This is on a dual Celeron 533 with 640Mb ram, 30gig hard drive.
Now, the system is so slow, it's pretty much unusable. It's not just GUI apps that are slow, if I try to do something like 'su', it will take up to 5-10 seconds for the shell prompt to appear after I type in the password.
Same thing goes for loading an app like xmms from the console.
Nothing jumps out at me, I watch the processes with top while I try loading xmms and there's nothing there, it's at 99% idle most of the time, and the memory usage is about 200Mb.
The hard drive is accessed occasionally, but it's not grinding away trying to load something.
BTW once programs are loaded, they mostly work ok, ie I can have 2 bittorrent downloads in the background going at 75kb/s each and it doesn't seem to affect performance at all. Mozilla however, it pathetically slow now.
It's frustrating because I had pretty much the same setup as before on my Redhat box, but I'd upgraded it by hand to kernel 2.6, KDE 3.2 etc so it wasn't as nice as the Suse 9.1 distro I've used at work.
Any tips on how to track it down with strace, etc?
I can think of two issues into which you may look. First, make sure you have the smp kernel running. Secondly, make sure you have properly set up your swap partition.
Check the kernel with >uname -r.
You can use #fdisk /dev/hda and then p to look at your partitions.
Next, q to leave fdisk.
Your swap partition should be as large as your RAM memory.
The 2.6 kernel is noticeably faster than the 2.4 kernel you used with RH 9.
Also, you should be using RieserFS as you file system.
If you used the existing RH 9 partition set up you'll have ext. 3 as your file system.
I have been using SUSE 9.1 64bit version on an Athlon64 based notebook and it runs slow despite everything I've tried.
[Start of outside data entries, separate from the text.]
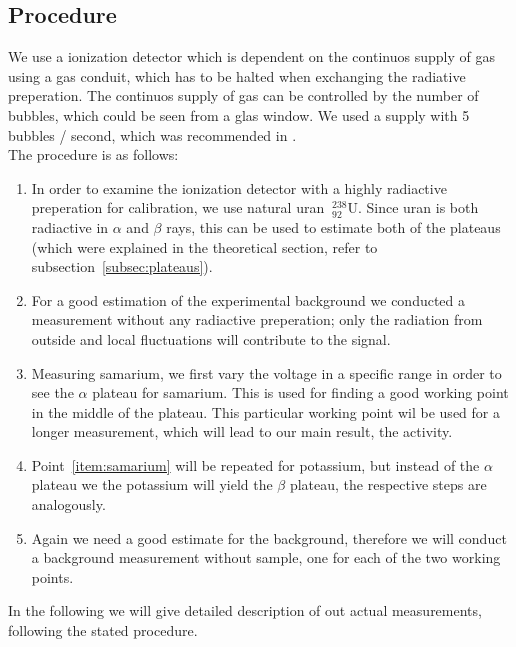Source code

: \subsection{Procedure}
We use a ionization detector which is dependent on the continuos supply of 
gas using a gas conduit, which has to be halted when exchanging the radiative
preperation. The continuos supply of gas can be controlled by the number of
bubbles, which could be seen from a glas window. 
We used a supply with 5 bubbles / second, which was recommended in \cite{ver}.\\
The procedure is as follows:  
\begin{enumerate}
\item In order to examine the ionization detector with a highly radiactive 
preperation for calibration, we use natural uran $\mathrm{~^{238}_{92}U}$.
Since uran is both radiactive in $\alpha$ and $\beta$ rays, this can be used
to estimate both of the plateaus (which were explained in the theoretical section,
refer to subsection~\ref{subsec:plateaus}).
\item For a good estimation of the experimental background we conducted a measurement
without any radiactive preperation; only the radiation from outside and local fluctuations
will contribute to the signal.
\item Measuring samarium, we first vary the voltage in a specific range in order to 
see the $\alpha$ plateau for samarium. This is used for finding a good working point in the middle
of the plateau. This particular working point wil be used for a longer measurement, which will lead to our main result,
the activity. \label{item:samarium}
\item Point~\ref{item:samarium} will be repeated for potassium, but instead of the $\alpha$ plateau
we the potassium will yield the $\beta$ plateau, the respective steps are analogously. 
\item Again we need a good estimate for the background, therefore we will conduct a background measurement
without sample, one for each of the two working points.
\end{enumerate}
In the following we will give detailed description of out actual measurements, following the 
stated procedure. 
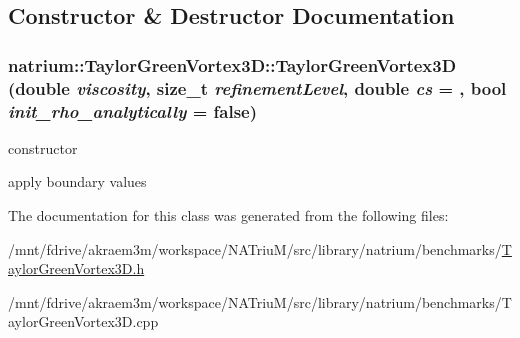 \subsection{Constructor \& Destructor Documentation}
\hypertarget{classnatrium_1_1TaylorGreenVortex3D_a8d6071197520b6fb7766132318a15029}{
\subsubsection[{TaylorGreenVortex3D}]{\setlength{\rightskip}{0pt plus 5cm}natrium::TaylorGreenVortex3D::TaylorGreenVortex3D (double {\em viscosity}, \/  size\_\-t {\em refinementLevel}, \/  double {\em cs} = {}, \/  bool {\em init\_\-rho\_\-analytically} = {\ttfamily false})}}
\label{classnatrium_1_1TaylorGreenVortex3D_a8d6071197520b6fb7766132318a15029}


constructor 

apply boundary values 

The documentation for this class was generated from the following files:\begin{DoxyCompactItemize}
\item 
/mnt/fdrive/akraem3m/workspace/NATriuM/src/library/natrium/benchmarks/\hyperlink{TaylorGreenVortex3D_8h}{TaylorGreenVortex3D.h}\item 
/mnt/fdrive/akraem3m/workspace/NATriuM/src/library/natrium/benchmarks/TaylorGreenVortex3D.cpp\end{DoxyCompactItemize}
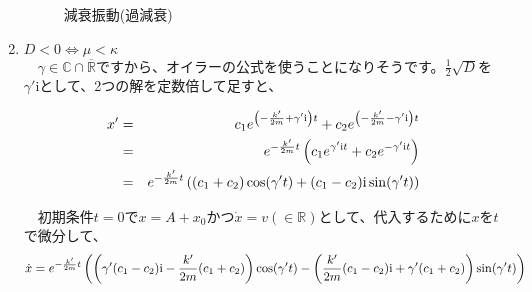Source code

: \begin{enumerate}
\begin{figure}[htbp]
\begin{center}
            \caption{減衰振動(過減衰)}
            \end{center}
            \end{figure}
            
            
            
    \item $D < 0\Leftrightarrow \mu < \kappa$ \\
            　$\gamma\in\mathbb{C}\cap\overline{\mathbb{R}}$ですから、オイラーの公式を使うことになりそうです。$\frac{1}{2}\sqrt{D}$を$\gamma'\mathrm{i}$として、2つの解を定数倍して足すと、
            
            \begin{eqnarray}
                x' &=& c_1e^{\left(-\frac{k'}{2m}+\gamma'\mathrm{i}\right)t} + c_2e^{\left(-\frac{k'}{2m}-\gamma'\mathrm{i}\right)t} \notag \\
                   &=& e^{-\frac{k'}{2m}t}\left(c_1 e^{\gamma'\mathrm{i}t}+c_2 e^{-\gamma'\mathrm{i}t}\right) \notag \\
                   &=& e^{-\frac{k'}{2m}t}\left((c_1+c_2)\cos(\gamma't)+(c_1-c_2)\mathrm{i}\sin(\gamma't)\right) \notag 
            \end{eqnarray}
            
            　初期条件$t=0$で$x=A+x_0$かつ$\dot{x}=v(\in\mathbb{R})$として、代入するために$x$を$t$で微分して、
            　
            \begin{eqnarray}
                \dot{x} = e^{-\frac{k'}{2m}t}\left(\left(\gamma'(c_1-c_2)\mathrm{i}-\frac{k'}{2m}(c_1+c_2)\right)\cos(\gamma't)-\left(\frac{k'}{2m}(c_1-c_2)\mathrm{i}+\gamma'(c_1+c_2)\right)\sin(\gamma't)\right) \notag
            \end{eqnarray}
            

\end{enumerate}
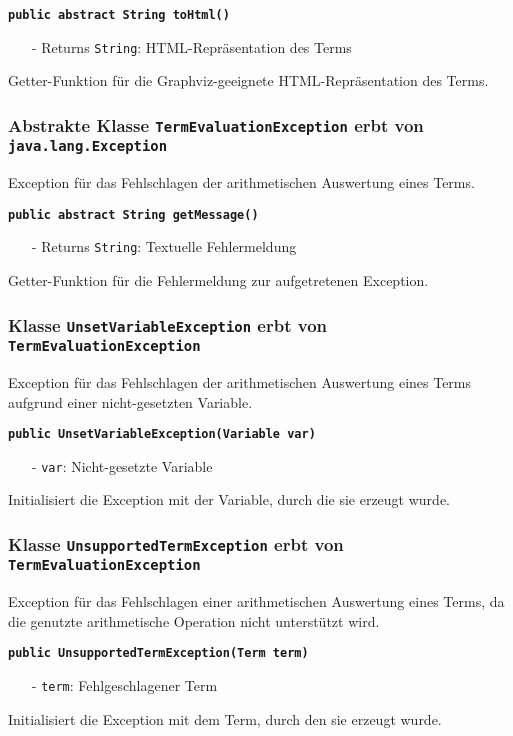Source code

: \documentclass[parskip=full,11pt,twoside]{scrartcl}
\begin{document}
\textbf{\texttt{public abstract String toHtml()}}
\begin{itemize}[noitemsep]
	\item[-] Returns \texttt{String}: HTML-Repräsentation des Terms
\end{itemize}
Getter-Funktion für die Graphviz-geeignete HTML-Repräsentation des Terms.

\subsubsection{Abstrakte Klasse \texttt{TermEvaluationException} erbt von\\\texttt{java.lang.Exception}}
Exception für das Fehlschlagen der arithmetischen Auswertung eines Terms.

\textbf{\texttt{public abstract String getMessage()}}
\begin{itemize}[noitemsep]
	\item[-] Returns \texttt{String}: Textuelle Fehlermeldung
\end{itemize}
Getter-Funktion für die Fehlermeldung zur aufgetretenen Exception.

\subsubsection{Klasse \texttt{UnsetVariableException} erbt von\\\texttt{TermEvaluationException}}
Exception für das Fehlschlagen der arithmetischen Auswertung eines Terms aufgrund einer nicht-gesetzten Variable.

\textbf{\texttt{public UnsetVariableException(Variable var)}}
\begin{itemize}[noitemsep]
	\item[-] \texttt{var}: Nicht-gesetzte Variable
\end{itemize}
Initialisiert die Exception mit der Variable, durch die sie erzeugt wurde.

\subsubsection{Klasse \texttt{UnsupportedTermException} erbt von\\\texttt{TermEvaluationException}}
Exception für das Fehlschlagen einer arithmetischen Auswertung eines Terms, da die genutzte arithmetische Operation nicht unterstützt wird.

\textbf{\texttt{public UnsupportedTermException(Term term)}}
\begin{itemize}[noitemsep]
	\item[-] \texttt{term}: Fehlgeschlagener Term
\end{itemize}
Initialisiert die Exception mit dem Term, durch den sie erzeugt wurde.
\end{document}
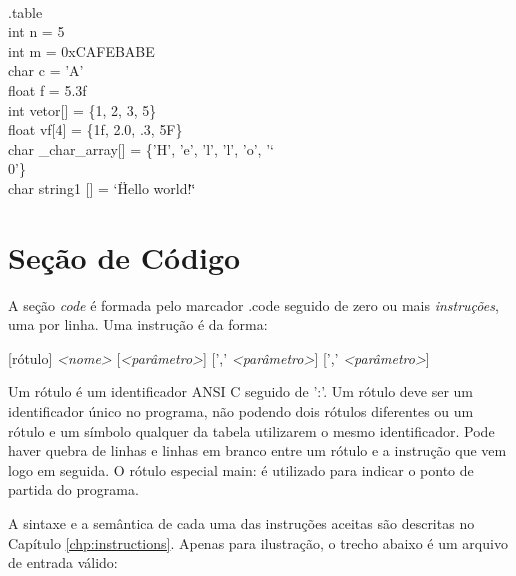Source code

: \documentclass[12pt,a4paper,extrafontsizes,article]{memoir}
\newcommand*{\srcfont}{\fontfamily{pcr}\selectfont}
\begin{document}
{\srcfont
{}\\
{\color{gray}.table}\\
{\color{blue}int} n = {\color{orange}5}\\
{\color{blue}int} m = {\color{orange}0xCAFEBABE}\\
{\color{blue}char} c = {\color{orange}'A'}\\
{\color{blue}float} f = {\color{orange}5.3f}\\
{\color{blue}int} vetor[] = \{{\color{orange}1}, {\color{orange}2}, {\color{orange}3}, {\color{orange}5}\}\\
{\color{blue}float} vf[4] = \{{\color{orange}1f}, {\color{orange}2.0}, {\color{orange}.3}, {\color{orange}5F}\}\\
{\color{blue}char} \_char\_array[] = \{{\color{orange}'H'}, {\color{orange}'e'}, {\color{orange}'l'},
{\color{orange}'l'}, {\color{orange}'o'}, {\color{orange}'\char`\\0'}\}\\
{\color{blue}char} string1 [] = {\color{orange}\char`\"Hello world!\char`\"}
}

\section{Seção de Código}

A seção \textit{code} é formada pelo marcador {\srcfont .code} seguido de zero ou mais \textit{instruções}, uma por
linha. Uma instrução é da forma:

\bigskip
{\srcfont\scriptsize [rótulo] \textit{<nome>} [\textit{<parâmetro>}] [',' \textit{<parâmetro>}] [','
\textit{<parâmetro>}]\color{red}{\char`\\n}}
\bigskip

Um rótulo é um identificador ANSI C seguido de {\srcfont ':'}. Um rótulo deve ser um identificador único no programa,
não podendo dois rótulos diferentes ou um rótulo e um símbolo qualquer da tabela utilizarem o mesmo identificador. Pode
haver quebra de linhas e linhas em branco entre um rótulo e a instrução que vem logo em seguida. O rótulo especial
{\srcfont main:} é utilizado para indicar o ponto de partida do programa.

A sintaxe e a semântica de cada uma das instruções aceitas são descritas no Capítulo \ref{chp:instructions}. Apenas para
ilustração, o trecho abaixo é um arquivo de entrada válido:\\
\end{document}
Compared to my old notebook (600MHz PIII/256MB RAM/40GB HD with Fedora Core 1) it's lethargic.
I'm hoping that the coming SUSE 9.2 will fix whatever is causing things to be slow. I have 2 machines with SUSE 9.0 at work (900MHz Celeron/512MB RAM/20GB HD) and they run fine so maybe it's just the 9.1 version.
Distribution: Suse 9.1 64 bit, Win XP Home, and Win XP Pro 64 on emachines m6809 laptop
Posts: 7
Rep:
Hey terryl, i've also installed suse 9.1 pro 64 bit on my emachines m6809 laptop. wondering what laptop you're using for your 64 bit suse? anyway, it was all working fine until i updated suse using YOU. Now, whenever I try to boot into linux it gets to the message: Reiser fs: hda3: checking transaction log(hda3) and is stuck at that for ages (i waited 30 min once, and it was still stuck). Any ideas what the problem may be? Should i leave it for an entire night to check if it goes past that? Its not stuck at that point - ie no freeze or anything, but it doesnt go past it. btw, hda3 is where my linux is installed.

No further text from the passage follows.